(Task data)

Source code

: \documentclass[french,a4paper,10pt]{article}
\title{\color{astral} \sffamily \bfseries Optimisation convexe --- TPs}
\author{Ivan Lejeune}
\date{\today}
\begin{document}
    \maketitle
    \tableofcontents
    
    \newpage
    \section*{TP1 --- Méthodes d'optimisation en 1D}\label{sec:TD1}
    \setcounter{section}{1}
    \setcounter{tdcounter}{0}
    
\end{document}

(End Task data)

## Prompt
Your job is to write out the data exactly as it stands.

## Your response
Source code

: \documentclass[french,a4paper,10pt]{article}
\title{\color{astral} \sffamily \bfseries Optimisation convexe --- TPs}
\author{Ivan Lejeune}
\date{\today}
\begin{document}
    \maketitle
    \tableofcontents
    
    \newpage
    \section*{TP1 --- Méthodes d'optimisation en 1D}\label{sec:TD1}
    \setcounter{section}{1}
    \setcounter{tdcounter}{0}
    
\end{document}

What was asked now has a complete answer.